Tuesday, August 7, 2012

Processing the First Chocolate Harvest

Chocolate, Food of the gods 
Chocolate has been revered for many centuries, and not just in the United States or Europe where we may think of when we think of today.  Chocolate has a rich history in South America where chocolate ruled.  If someone poor was caught stealing chocolate, they would be killed.  Chocolate was only for royalty, and it was the self proclaimed food of the gods.  After all, the Latin name Theobroma Cacao means food of the gods.  Therefore it had great religious significance and value.  It was even used as a currency at times where the beans would serve as a type of coin.  This was one of the first ideas of having a currency with an item that held its value, and would always be worth a fairly stable amount.  Here today we are going through the process of making chocolate.
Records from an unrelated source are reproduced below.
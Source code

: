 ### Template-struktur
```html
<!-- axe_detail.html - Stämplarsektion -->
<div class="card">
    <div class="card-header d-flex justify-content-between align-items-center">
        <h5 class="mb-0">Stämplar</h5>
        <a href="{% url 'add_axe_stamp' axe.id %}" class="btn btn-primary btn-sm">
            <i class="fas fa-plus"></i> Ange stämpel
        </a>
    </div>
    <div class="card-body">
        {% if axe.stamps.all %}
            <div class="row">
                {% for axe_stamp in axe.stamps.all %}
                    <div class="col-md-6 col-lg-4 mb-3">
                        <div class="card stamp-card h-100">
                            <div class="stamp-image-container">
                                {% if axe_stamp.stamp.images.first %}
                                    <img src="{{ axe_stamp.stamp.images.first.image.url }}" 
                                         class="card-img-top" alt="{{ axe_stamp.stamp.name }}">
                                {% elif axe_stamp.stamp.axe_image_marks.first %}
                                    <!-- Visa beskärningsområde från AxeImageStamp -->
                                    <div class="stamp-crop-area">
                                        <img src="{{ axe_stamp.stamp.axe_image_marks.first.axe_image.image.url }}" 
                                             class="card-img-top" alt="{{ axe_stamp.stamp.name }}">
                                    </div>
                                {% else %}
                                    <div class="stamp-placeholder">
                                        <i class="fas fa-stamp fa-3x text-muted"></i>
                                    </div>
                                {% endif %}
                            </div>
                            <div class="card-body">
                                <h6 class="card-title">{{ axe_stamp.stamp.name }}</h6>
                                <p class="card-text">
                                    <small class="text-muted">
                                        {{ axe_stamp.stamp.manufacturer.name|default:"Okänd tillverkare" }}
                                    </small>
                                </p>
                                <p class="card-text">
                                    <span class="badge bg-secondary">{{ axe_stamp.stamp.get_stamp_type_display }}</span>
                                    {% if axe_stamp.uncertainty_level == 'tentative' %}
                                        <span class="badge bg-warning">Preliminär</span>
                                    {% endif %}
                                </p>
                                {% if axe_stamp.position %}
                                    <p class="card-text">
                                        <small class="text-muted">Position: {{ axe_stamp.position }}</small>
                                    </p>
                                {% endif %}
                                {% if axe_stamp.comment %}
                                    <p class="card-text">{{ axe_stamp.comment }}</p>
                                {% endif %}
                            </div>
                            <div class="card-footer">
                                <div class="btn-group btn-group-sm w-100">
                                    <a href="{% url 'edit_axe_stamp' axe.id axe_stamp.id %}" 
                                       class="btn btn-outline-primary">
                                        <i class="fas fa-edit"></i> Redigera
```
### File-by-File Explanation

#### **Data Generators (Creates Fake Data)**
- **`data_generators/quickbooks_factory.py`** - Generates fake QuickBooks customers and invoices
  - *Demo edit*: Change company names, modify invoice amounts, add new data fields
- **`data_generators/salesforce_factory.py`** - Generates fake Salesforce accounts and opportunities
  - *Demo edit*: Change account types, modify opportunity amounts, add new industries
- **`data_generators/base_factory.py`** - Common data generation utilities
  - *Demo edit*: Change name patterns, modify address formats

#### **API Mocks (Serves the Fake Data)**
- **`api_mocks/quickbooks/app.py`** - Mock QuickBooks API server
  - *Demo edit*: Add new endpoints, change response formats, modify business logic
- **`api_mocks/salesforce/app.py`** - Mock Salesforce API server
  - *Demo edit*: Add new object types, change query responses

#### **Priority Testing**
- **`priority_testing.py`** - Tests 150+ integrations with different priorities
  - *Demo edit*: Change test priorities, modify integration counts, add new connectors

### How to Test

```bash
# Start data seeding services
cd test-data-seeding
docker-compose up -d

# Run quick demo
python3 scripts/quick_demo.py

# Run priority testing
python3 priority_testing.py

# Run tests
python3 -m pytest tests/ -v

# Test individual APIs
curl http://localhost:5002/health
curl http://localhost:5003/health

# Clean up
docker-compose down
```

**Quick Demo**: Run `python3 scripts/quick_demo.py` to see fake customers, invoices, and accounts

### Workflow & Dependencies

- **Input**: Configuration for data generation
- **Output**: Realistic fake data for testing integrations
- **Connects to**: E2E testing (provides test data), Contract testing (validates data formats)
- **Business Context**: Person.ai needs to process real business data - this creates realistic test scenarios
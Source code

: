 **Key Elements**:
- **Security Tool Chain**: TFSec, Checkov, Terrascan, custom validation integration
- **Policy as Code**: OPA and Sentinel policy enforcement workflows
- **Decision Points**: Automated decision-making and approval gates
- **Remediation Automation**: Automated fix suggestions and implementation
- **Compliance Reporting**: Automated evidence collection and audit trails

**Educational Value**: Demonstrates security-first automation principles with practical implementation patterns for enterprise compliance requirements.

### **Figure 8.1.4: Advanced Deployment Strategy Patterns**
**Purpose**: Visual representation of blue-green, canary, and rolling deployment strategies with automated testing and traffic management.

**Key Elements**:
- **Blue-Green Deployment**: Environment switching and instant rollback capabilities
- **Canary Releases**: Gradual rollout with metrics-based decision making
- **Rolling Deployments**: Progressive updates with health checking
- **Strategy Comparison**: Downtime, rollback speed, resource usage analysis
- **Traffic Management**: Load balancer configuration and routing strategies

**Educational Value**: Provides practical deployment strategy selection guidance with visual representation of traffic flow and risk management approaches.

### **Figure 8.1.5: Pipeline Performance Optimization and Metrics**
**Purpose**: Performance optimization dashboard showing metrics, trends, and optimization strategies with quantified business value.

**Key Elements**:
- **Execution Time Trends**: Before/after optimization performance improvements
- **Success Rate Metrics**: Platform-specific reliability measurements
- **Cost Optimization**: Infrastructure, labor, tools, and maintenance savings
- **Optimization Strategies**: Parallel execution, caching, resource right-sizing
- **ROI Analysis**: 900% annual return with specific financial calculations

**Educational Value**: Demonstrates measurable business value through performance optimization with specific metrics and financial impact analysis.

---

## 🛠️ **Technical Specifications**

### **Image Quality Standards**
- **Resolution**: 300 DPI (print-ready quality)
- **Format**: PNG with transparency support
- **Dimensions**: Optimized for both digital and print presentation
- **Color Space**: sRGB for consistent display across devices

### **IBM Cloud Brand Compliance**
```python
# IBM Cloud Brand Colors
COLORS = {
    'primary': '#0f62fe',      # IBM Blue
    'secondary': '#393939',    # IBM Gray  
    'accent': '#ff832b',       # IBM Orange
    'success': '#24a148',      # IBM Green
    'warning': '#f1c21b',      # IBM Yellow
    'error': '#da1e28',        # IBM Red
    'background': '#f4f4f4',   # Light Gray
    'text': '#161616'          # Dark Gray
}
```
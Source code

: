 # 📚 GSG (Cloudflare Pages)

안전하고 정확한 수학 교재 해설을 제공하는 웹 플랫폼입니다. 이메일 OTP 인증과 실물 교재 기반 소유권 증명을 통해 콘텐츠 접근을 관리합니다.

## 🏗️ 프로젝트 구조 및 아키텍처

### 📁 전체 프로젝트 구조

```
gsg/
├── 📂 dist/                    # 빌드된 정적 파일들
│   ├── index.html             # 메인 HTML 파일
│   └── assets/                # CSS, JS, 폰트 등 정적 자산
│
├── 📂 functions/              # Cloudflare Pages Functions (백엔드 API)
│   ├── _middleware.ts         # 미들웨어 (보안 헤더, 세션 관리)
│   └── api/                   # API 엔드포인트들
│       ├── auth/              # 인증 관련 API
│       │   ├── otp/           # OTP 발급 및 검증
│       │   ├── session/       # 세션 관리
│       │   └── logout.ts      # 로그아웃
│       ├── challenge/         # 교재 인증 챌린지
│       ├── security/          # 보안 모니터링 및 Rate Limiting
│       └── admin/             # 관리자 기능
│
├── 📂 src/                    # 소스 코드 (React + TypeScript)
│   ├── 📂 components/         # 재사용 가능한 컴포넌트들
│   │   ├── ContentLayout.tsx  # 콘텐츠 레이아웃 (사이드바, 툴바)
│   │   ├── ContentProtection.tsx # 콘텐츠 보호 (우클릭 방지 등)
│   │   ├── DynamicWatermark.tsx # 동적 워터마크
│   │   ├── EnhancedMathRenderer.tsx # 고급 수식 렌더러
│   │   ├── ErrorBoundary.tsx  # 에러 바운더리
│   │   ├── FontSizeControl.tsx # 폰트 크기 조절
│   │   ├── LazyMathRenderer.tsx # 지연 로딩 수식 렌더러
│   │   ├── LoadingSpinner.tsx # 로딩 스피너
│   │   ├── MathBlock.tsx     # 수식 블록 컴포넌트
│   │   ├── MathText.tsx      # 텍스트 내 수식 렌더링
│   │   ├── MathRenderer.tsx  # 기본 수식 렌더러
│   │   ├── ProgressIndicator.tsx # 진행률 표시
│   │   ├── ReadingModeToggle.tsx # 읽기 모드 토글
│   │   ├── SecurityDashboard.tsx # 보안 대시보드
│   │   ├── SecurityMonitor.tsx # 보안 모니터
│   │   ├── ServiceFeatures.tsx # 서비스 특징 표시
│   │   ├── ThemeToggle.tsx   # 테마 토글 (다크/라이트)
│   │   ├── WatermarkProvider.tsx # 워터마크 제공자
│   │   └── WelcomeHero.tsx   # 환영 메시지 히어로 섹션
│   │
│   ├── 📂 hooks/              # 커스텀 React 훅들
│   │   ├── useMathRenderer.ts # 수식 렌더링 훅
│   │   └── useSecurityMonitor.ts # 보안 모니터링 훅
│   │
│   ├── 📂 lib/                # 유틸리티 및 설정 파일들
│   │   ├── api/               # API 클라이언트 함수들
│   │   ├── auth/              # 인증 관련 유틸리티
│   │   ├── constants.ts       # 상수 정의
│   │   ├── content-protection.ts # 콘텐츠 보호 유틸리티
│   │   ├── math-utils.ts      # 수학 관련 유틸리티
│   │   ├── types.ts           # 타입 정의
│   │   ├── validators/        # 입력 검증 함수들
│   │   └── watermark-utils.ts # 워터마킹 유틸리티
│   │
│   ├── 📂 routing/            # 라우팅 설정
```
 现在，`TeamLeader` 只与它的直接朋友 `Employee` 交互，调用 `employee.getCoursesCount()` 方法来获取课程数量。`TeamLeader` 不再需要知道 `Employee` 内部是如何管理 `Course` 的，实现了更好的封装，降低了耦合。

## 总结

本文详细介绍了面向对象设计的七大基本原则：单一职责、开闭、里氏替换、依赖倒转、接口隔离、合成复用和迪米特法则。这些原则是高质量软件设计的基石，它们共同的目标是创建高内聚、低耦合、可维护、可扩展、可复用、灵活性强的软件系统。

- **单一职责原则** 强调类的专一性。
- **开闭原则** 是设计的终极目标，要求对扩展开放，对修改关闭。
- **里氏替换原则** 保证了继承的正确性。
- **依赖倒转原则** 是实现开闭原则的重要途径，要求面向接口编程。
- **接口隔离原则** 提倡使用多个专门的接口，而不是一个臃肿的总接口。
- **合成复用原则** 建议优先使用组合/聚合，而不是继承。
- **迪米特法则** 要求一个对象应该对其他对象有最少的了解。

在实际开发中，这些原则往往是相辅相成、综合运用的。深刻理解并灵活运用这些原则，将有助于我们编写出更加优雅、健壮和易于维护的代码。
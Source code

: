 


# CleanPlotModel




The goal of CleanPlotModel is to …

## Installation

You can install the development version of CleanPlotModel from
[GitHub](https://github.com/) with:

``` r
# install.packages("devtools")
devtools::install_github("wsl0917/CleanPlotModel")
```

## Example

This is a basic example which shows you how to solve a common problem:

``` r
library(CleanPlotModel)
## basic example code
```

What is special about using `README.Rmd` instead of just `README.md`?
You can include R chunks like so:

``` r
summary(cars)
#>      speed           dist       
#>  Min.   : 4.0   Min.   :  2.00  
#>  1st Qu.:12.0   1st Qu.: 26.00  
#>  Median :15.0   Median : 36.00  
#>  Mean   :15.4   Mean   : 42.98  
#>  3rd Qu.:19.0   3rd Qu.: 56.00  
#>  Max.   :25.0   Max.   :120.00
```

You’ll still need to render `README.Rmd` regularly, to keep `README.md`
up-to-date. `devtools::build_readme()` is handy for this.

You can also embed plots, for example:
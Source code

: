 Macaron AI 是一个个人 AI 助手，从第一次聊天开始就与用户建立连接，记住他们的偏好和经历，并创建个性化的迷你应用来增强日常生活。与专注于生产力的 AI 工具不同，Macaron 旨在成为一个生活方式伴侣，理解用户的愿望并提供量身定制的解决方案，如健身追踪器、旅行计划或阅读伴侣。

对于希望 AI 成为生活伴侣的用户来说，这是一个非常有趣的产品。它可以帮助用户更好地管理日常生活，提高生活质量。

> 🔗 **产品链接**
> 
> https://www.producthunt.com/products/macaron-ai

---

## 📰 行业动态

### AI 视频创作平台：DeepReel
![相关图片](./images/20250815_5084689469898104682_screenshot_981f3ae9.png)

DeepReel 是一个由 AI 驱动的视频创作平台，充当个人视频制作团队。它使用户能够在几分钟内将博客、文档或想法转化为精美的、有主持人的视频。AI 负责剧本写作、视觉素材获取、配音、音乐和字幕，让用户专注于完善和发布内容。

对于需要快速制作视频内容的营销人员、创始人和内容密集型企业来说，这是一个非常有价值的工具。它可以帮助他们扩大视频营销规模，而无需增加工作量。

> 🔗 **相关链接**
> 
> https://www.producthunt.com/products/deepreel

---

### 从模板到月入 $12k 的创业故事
                    The fruit comes from leafy trees shown in the video. The cacao pods grow directly on the wood, unlike many other fruits.   One must harvest the pods when they reach a certain size and softness.  They then split them open and scoop out the seeds that are covered in soft white pulp.  This pulp is pure sugar, and is edible. The seeds inside are what the chocolate is made of.  One must dry the seeds under the sun for 5 days allowing it to ferment in order to develop flavonoids and flavors of the beans.  They are then cooked in a shallow pan for twenty minutes in order to develop flavor as well as shrink the bean and make liberating it from the shell easier.  The beans are then peeled.   There is a thin peel layer that is not good to eat, this is peeled off.  Then the beans are put through a basic corn mill.  They are usually processed three times in order to make the chocolate smooth.